À seulement 15 ans et demi José de Sousa Gonçalves quitte l’école avant d’entrer dans le bâtiment. Son parcours est difficile, parfois chaotique, mais il ne cesse de gravir les échelons grâce à son énergie et à la valeur du travail. Parti de rien, il dirige aujourd’hui des entreprises réalisant près de 40 millions d’euros de chiffre d’affaires. Il défend également une vision forte de communauté portugaise en France marquée par son évolution et son ascension sociale. Entrepreneur aujourd’hui, il nourrit désormais de nouvelles ambitions politiques. Une trajectoire exceptionnelle qui force le respect.
Originaire de l’île de Madeira, où il est né, José de Sousa Gonçalves est arrivé en France à l’âge de 2 ans. Il est aujourd’hui gérant d’entreprise du groupe NAES (holding), entreprise spécialisée dans la rénovation et la décoration d’intérieur, dont le siège social se trouve au Portugal, à Póvoa de Varzim. Il dirige également la société TBS (Technologie du Bâtiment et Services), spécialisée dans le second œuvre et la réhabilitation énergétique des bâtiments. «L’ensemble de nos sociétés fait un peu moins de 40 millions euros de chiffre d’affaires et on a à peu près 70 compagnons».
José de Sousa Gonçalves a connu un parcours assez particulier et atypique : «J’ai arrêté l’école bien que j’étais premier de la classe. J’avais 15 ans et demi lorsque mon père m’a attrapé et m’a mis dans le bâtiment». Par la suite, il a gravi tous les échelons, en passant de la main-d’œuvre à Directeur général d’entreprise. Il a ensuite créé TBS en 2010. L’entreprise réalisait au départ 320.000 euros de chiffre d’affaires et atteint aujourd’hui 22 millions d’euros. «Mon parcours était assez chaotique, assez difficile, mais il est basé sur l’énergie et sur ce qui représente chez nous la valeur du travail. J’ai énormément travaillé, j’ai beaucoup respecté mes compagnons et mes partenaires, ce qui m’a permis d’être là aujourd’hui».

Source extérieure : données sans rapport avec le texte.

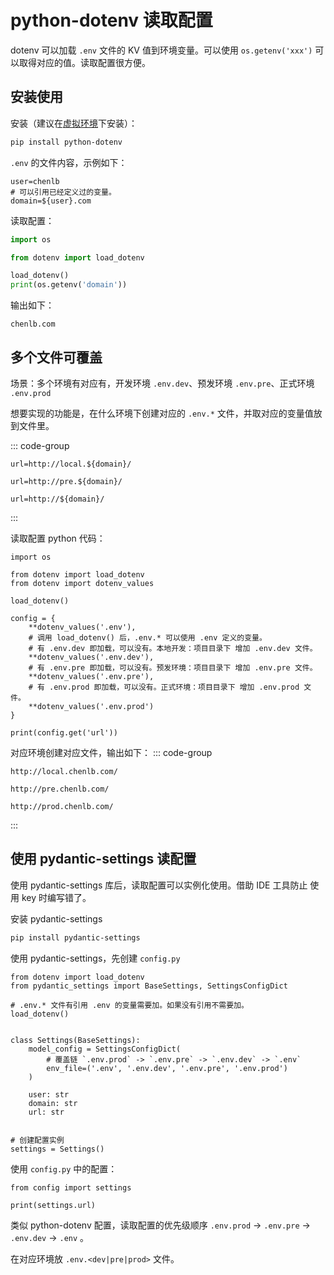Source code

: # python-dotenv 读取配置

dotenv 可以加载 `.env` 文件的 KV 值到环境变量。可以使用 `os.getenv('xxx')` 可以取得对应的值。读取配置很方便。

## 安装使用

安装（建议在[虚拟环境](/python/base/env.html#虚拟环境)下安装）：
```bash
pip install python-dotenv
```

`.env` 的文件内容，示例如下：
```dotenv
user=chenlb
# 可以引用已经定义过的变量。
domain=${user}.com
```

读取配置：
```python
import os

from dotenv import load_dotenv

load_dotenv()
print(os.getenv('domain'))
```

输出如下：
```console
chenlb.com
```

## 多个文件可覆盖

场景：多个环境有对应有，开发环境 `.env.dev`、预发环境 `.env.pre`、正式环境 `.env.prod`

想要实现的功能是，在什么环境下创建对应的 `.env.*` 文件，并取对应的变量值放到文件里。

::: code-group
```dotenv [.env.dev]
url=http://local.${domain}/
```

```dotenv [.env.pre]
url=http://pre.${domain}/
```

```dotenv [.env.prod]
url=http://${domain}/
```
:::

读取配置 python 代码：
```python{4,10-16}
import os

from dotenv import load_dotenv
from dotenv import dotenv_values

load_dotenv()

config = {
    **dotenv_values('.env'),
    # 调用 load_dotenv() 后，.env.* 可以使用 .env 定义的变量。
    # 有 .env.dev 即加载，可以没有。本地开发：项目目录下 增加 .env.dev 文件。
    **dotenv_values('.env.dev'),
    # 有 .env.pre 即加载，可以没有。预发环境：项目目录下 增加 .env.pre 文件。
    **dotenv_values('.env.pre'),
    # 有 .env.prod 即加载，可以没有。正式环境：项目目录下 增加 .env.prod 文件。
    **dotenv_values('.env.prod')
}

print(config.get('url'))

```

对应环境创建对应文件，输出如下：
::: code-group
```console [.env.dev]
http://local.chenlb.com/
```

```console [.env.pre]
http://pre.chenlb.com/
```

```console [.env.prod]
http://prod.chenlb.com/
```
:::

## 使用 pydantic-settings 读配置

使用 pydantic-settings 库后，读取配置可以实例化使用。借助 IDE 工具防止 使用 key 时编写错了。

安装 pydantic-settings
```bash
pip install pydantic-settings
```

使用 pydantic-settings，先创建 `config.py`

```python{11,20}
from dotenv import load_dotenv
from pydantic_settings import BaseSettings, SettingsConfigDict

# .env.* 文件有引用 .env 的变量需要加。如果没有引用不需要加。
load_dotenv()


class Settings(BaseSettings):
    model_config = SettingsConfigDict(
        # 覆盖链 `.env.prod` -> `.env.pre` -> `.env.dev` -> `.env`
        env_file=('.env', '.env.dev', '.env.pre', '.env.prod')
    )

    user: str
    domain: str
    url: str


# 创建配置实例
settings = Settings()
```

使用 `config.py` 中的配置：
```python{1}
from config import settings

print(settings.url)
```

类似 python-dotenv 配置，读取配置的优先级顺序 `.env.prod` -> `.env.pre` -> `.env.dev` -> `.env` 。

在对应环境放 `.env.<dev|pre|prod>` 文件。
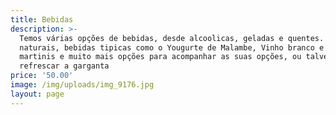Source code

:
 ```yaml
---
title: Bebidas
description: >-
  Temos várias opções de bebidas, desde alcoolicas, geladas e quentes. Sumos
  naturais, bebidas tipicas como o Yougurte de Malambe, Vinho branco e tinto,
  martinis e muito mais opções para acompanhar as suas opções, ou talvez apenas
  refrescar a garganta
price: '50.00'
image: /img/uploads/img_9176.jpg
layout: page
---
```


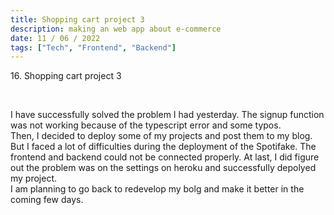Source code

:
 ```yaml
---
title: Shopping cart project 3
description: making an web app about e-commerce
date: 11 / 06 / 2022
tags: ["Tech", "Frontend", "Backend"]
---
```


<p>16. Shopping cart project 3</p>

<br/>
<p> I have successfully solved the problem I had yesterday. The signup function was not working because of the typescript error and some typos.<br/>
Then, I decided to deploy some of my projects and post them to my blog.
But I faced a lot of difficulties during the deployment of the Spotifake.
The frontend and backend could not be connected properly. At last, I did figure out the problem was on the settings on heroku and successfully depolyed my project.<br/>
I am planning to go back to redevelop my bolg and make it better in the coming few days.
</p>
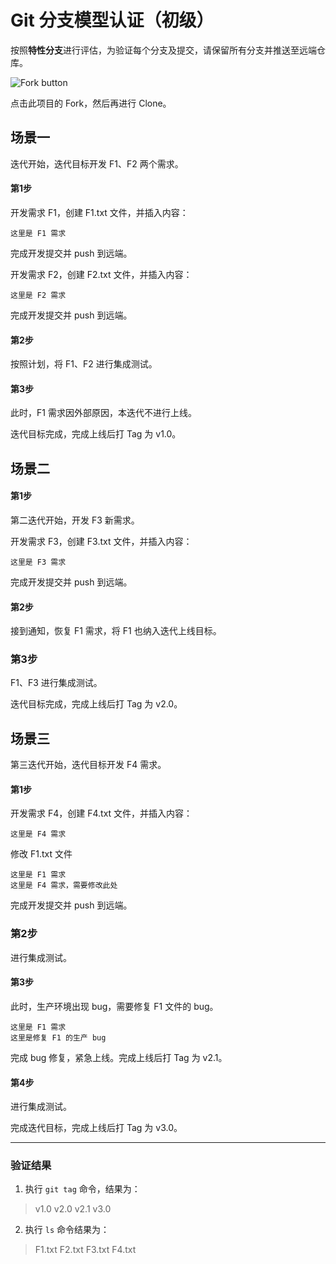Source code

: # Git 分支模型认证（初级）

按照**特性分支**进行评估，为验证每个分支及提交，请保留所有分支并推送至远端仓库。

![Fork button](https://docs.github.com/assets/images/help/repository/fork_button.jpg)

点击此项目的 Fork，然后再进行 Clone。

## 场景一

迭代开始，迭代目标开发 F1、F2 两个需求。

#### 第1步

开发需求 F1，创建 F1.txt 文件，并插入内容：

```
这里是 F1 需求
```

完成开发提交并 push 到远端。

开发需求 F2，创建 F2.txt 文件，并插入内容：

```
这里是 F2 需求
```

完成开发提交并 push 到远端。

#### 第2步

按照计划，将 F1、F2 进行集成测试。

#### 第3步

此时，F1 需求因外部原因，本迭代不进行上线。

迭代目标完成，完成上线后打 Tag 为 v1.0。



## 场景二

#### 第1步

第二迭代开始，开发 F3 新需求。

开发需求 F3，创建 F3.txt 文件，并插入内容：

```
这里是 F3 需求
```

完成开发提交并 push 到远端。

#### 第2步

接到通知，恢复 F1 需求，将 F1 也纳入迭代上线目标。

### 第3步

F1、F3 进行集成测试。

迭代目标完成，完成上线后打 Tag 为 v2.0。



## 场景三

第三迭代开始，迭代目标开发 F4 需求。

#### 第1步

开发需求 F4，创建 F4.txt 文件，并插入内容：

```
这里是 F4 需求
```

修改 F1.txt 文件

```
这里是 F1 需求
这里是 F4 需求，需要修改此处
```

完成开发提交并 push 到远端。

### 第2步

进行集成测试。

#### 第3步

此时，生产环境出现 bug，需要修复 F1 文件的 bug。

```
这里是 F1 需求
这里是修复 F1 的生产 bug
```

完成 bug 修复，紧急上线。完成上线后打 Tag 为 v2.1。

#### 第4步

进行集成测试。

完成迭代目标，完成上线后打 Tag 为 v3.0。



----

### 验证结果

1. 执行 `git tag` 命令，结果为：

>v1.0
>v2.0
>v2.1
>v3.0

2. 执行 `ls` 命令结果为：

>  F1.txt   F2.txt   F3.txt   F4.txt

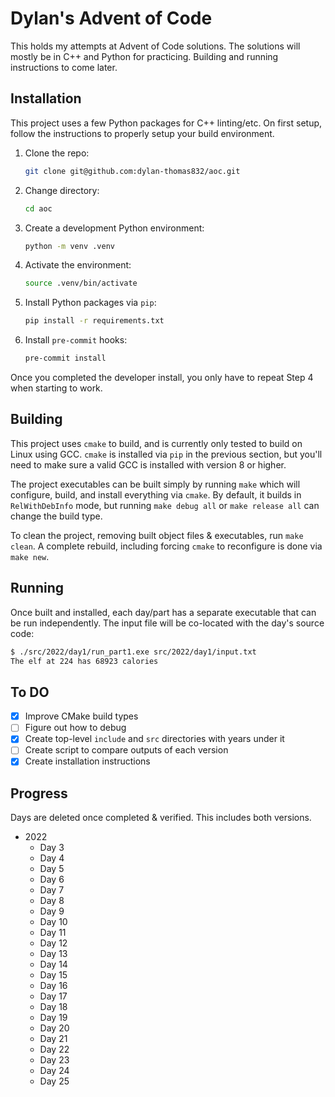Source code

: # Dylan's Advent of Code

This holds my attempts at Advent of Code solutions.
The solutions will mostly be in C++ and Python for practicing.
Building and running instructions to come later.

## Installation

This project uses a few Python packages for C++ linting/etc.
On first setup, follow the instructions to properly setup your build environment.

1. Clone the repo:
   ```bash
   git clone git@github.com:dylan-thomas832/aoc.git
   ```
1. Change directory:
   ```bash
   cd aoc
   ```
1. Create a development Python environment:
   ```bash
   python -m venv .venv
   ```
1. Activate the environment:
   ```bash
   source .venv/bin/activate
   ```
1. Install Python packages via `pip`:
   ```bash
   pip install -r requirements.txt
   ```
1. Install `pre-commit` hooks:
   ```bash
   pre-commit install
   ```

Once you completed the developer install, you only have to repeat Step 4 when starting to work.

## Building

This project uses `cmake` to build, and is currently only tested to build on Linux using GCC.
`cmake` is installed via `pip` in the previous section, but you'll need to make sure a valid GCC is installed with version 8 or higher.

The project executables can be built simply by running `make` which will configure, build, and install everything via `cmake`.
By default, it builds in `RelWithDebInfo` mode, but running `make debug all` or `make release all` can change the build type.

To clean the project, removing built object files & executables, run `make clean`.
A complete rebuild, including forcing `cmake` to reconfigure is done via `make new`.

## Running

Once built and installed, each day/part has a separate executable that can be run independently.
The input file will be co-located with the day's source code:

```bash
$ ./src/2022/day1/run_part1.exe src/2022/day1/input.txt
The elf at 224 has 68923 calories
```

## To DO

- [x] Improve CMake build types
- [ ] Figure out how to debug
- [x] Create top-level `include` and `src` directories with years under it
- [ ] Create script to compare outputs of each version
- [x] Create installation instructions

## Progress

Days are deleted once completed & verified.
This includes both versions.

- 2022
  - Day 3
  - Day 4
  - Day 5
  - Day 6
  - Day 7
  - Day 8
  - Day 9
  - Day 10
  - Day 11
  - Day 12
  - Day 13
  - Day 14
  - Day 15
  - Day 16
  - Day 17
  - Day 18
  - Day 19
  - Day 20
  - Day 21
  - Day 22
  - Day 23
  - Day 24
  - Day 25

Il défend par ailleurs une vision de la Communauté portugaise qui a beaucoup évolué, qui s’est élevée au fil des générations, connaissant une véritable ascension sociale: «La 3ème et la 4ème génération de Portugais, ne sont plus des carreleurs ou des maçons de base. Ils sont tous devenus – ou en tout cas la plus grande partie d’entre eux – des acteurs importants et productifs au sein de notre société. Généralement, ils font maintenant partie de la classe moyenne. Il faut sortir des clichés habituels où les gens sont tous dans le bâtiment. Ce n’est pas du tout le cas. Maintenant, il y a de moins en moins d’entrepreneurs portugais dans le bâtiment et de plus en plus dans les nouvelles technologies…»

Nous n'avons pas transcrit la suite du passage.